### PROBLEM STATEMENT
Your answer is the line containing "the user said." plus every line after it to the end of the data below, transcribed exactly and with nothing else.

### SOURCE DATA
Start of Block

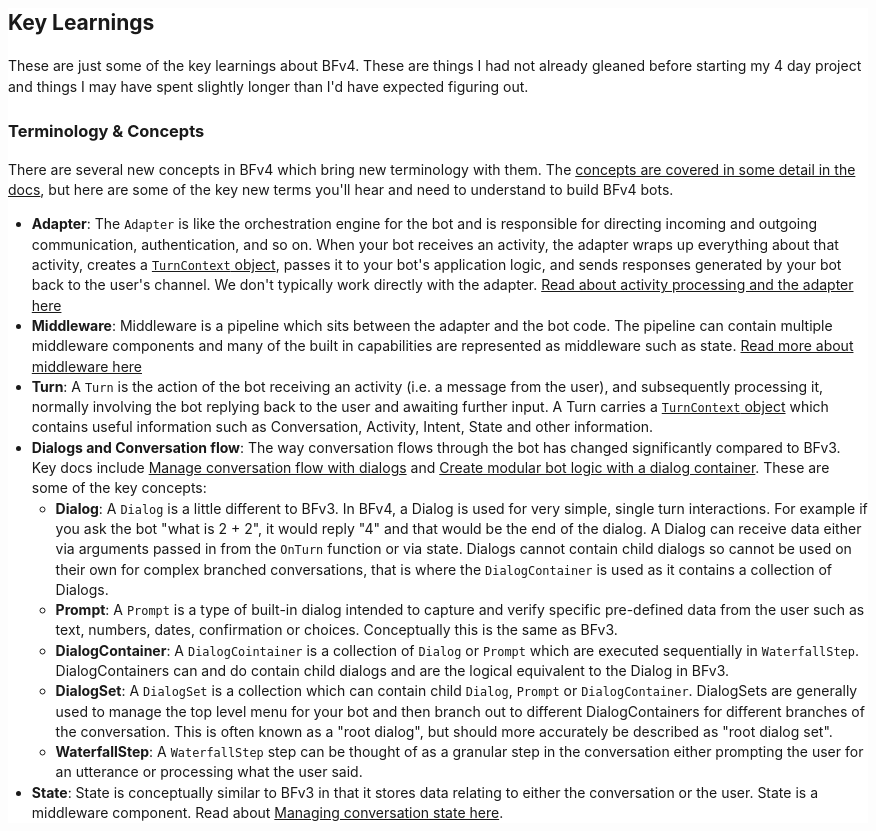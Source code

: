 ## Key Learnings
These are just some of the key learnings about BFv4. These are things I had not already gleaned before starting my 4 day project and things I may have spent slightly longer than I'd have expected figuring out.

### Terminology & Concepts
There are several new concepts in BFv4 which bring new terminology with them. The [concepts are covered in some detail in the docs](https://docs.microsoft.com/en-us/azure/bot-service/bot-builder-basics?view=azure-bot-service-4.0), but here are some of the key new terms you'll hear and need to understand to build BFv4 bots.

* **Adapter**: The `Adapter` is like the orchestration engine for the bot and is responsible for directing incoming and outgoing communication, authentication, and so on. When your bot receives an activity, the adapter wraps up everything about that activity, creates a [`TurnContext` object](https://docs.microsoft.com/en-us/azure/bot-service/bot-builder-concept-activity-processing?view=azure-bot-service-4.0#turn-context), passes it to your bot's application logic, and sends responses generated by your bot back to the user's channel. We don't typically work directly with the adapter. [Read about activity processing and the adapter here](https://docs.microsoft.com/en-us/azure/bot-service/bot-builder-concept-activity-processing?view=azure-bot-service-4.0)
* **Middleware**: Middleware is a pipeline which sits between the adapter and the bot code. The pipeline can contain multiple middleware components and many of the built in capabilities are represented as middleware such as state. [Read more about middleware here](https://docs.microsoft.com/en-us/azure/bot-service/bot-builder-concept-middleware?view=azure-bot-service-4.0)
* **Turn**: A `Turn` is the action of the bot receiving an activity (i.e. a message from the user), and subsequently processing it, normally involving the bot replying back to the user and awaiting further input. A Turn carries a [`TurnContext` object](https://docs.microsoft.com/en-us/azure/bot-service/bot-builder-concept-activity-processing?view=azure-bot-service-4.0#turn-context) which contains useful information such as Conversation, Activity, Intent, State and other information.
* **Dialogs and Conversation flow**: The way conversation flows through the bot has changed  significantly compared to BFv3. Key docs include [Manage conversation flow with dialogs](https://docs.microsoft.com/en-us/azure/bot-service/bot-builder-dialog-manage-conversation-flow?view=azure-bot-service-4.0&tabs=csharp) and [Create modular bot logic with a dialog container](https://docs.microsoft.com/en-us/azure/bot-service/bot-builder-compositcontrol?view=azure-bot-service-4.0&tabs=csharp). These are some of the key concepts:
    * **Dialog**: A `Dialog` is a little different to BFv3. In BFv4, a Dialog is used for very simple, single turn interactions. For example if you ask the bot "what is 2 + 2", it would reply "4" and that would be the end of the dialog. A Dialog can receive data either via arguments passed in from the `OnTurn` function or via state. Dialogs cannot contain child dialogs so cannot be used on their own for complex branched conversations, that is where the `DialogContainer` is used as it contains a collection of Dialogs.
    * **Prompt**: A `Prompt` is a type of built-in dialog intended to capture and verify specific pre-defined data from the user such as text, numbers, dates, confirmation or choices. Conceptually this is the same as BFv3.
    * **DialogContainer**: A `DialogCointainer` is a collection of `Dialog` or `Prompt` which are executed sequentially in `WaterfallStep`. DialogContainers can and do contain child dialogs and are the logical equivalent to the Dialog in BFv3.
    * **DialogSet**: A `DialogSet` is a collection which can contain child `Dialog`, `Prompt` or `DialogContainer`. DialogSets are generally used to manage the top level menu for your bot and then branch out to different DialogContainers for different branches of the conversation. This is often known as a "root dialog", but should more accurately be described as "root dialog set".
    * **WaterfallStep**: A `WaterfallStep` step can be thought of as a granular step in the conversation either prompting the user for an utterance or processing what the user said.
* **State**: State is conceptually similar to BFv3 in that it stores data relating to either the conversation or the user. State is a middleware component. Read about [Managing conversation state here](https://docs.microsoft.com/en-us/azure/bot-service/bot-builder-howto-v4-state?view=azure-bot-service-4.0&tabs=csharp).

End of Block

### OUTPUT FOR THIS EXERCISE
    * **WaterfallStep**: A `WaterfallStep` step can be thought of as a granular step in the conversation either prompting the user for an utterance or processing what the user said.
* **State**: State is conceptually similar to BFv3 in that it stores data relating to either the conversation or the user. State is a middleware component. Read about [Managing conversation state here](https://docs.microsoft.com/en-us/azure/bot-service/bot-builder-howto-v4-state?view=azure-bot-service-4.0&tabs=csharp).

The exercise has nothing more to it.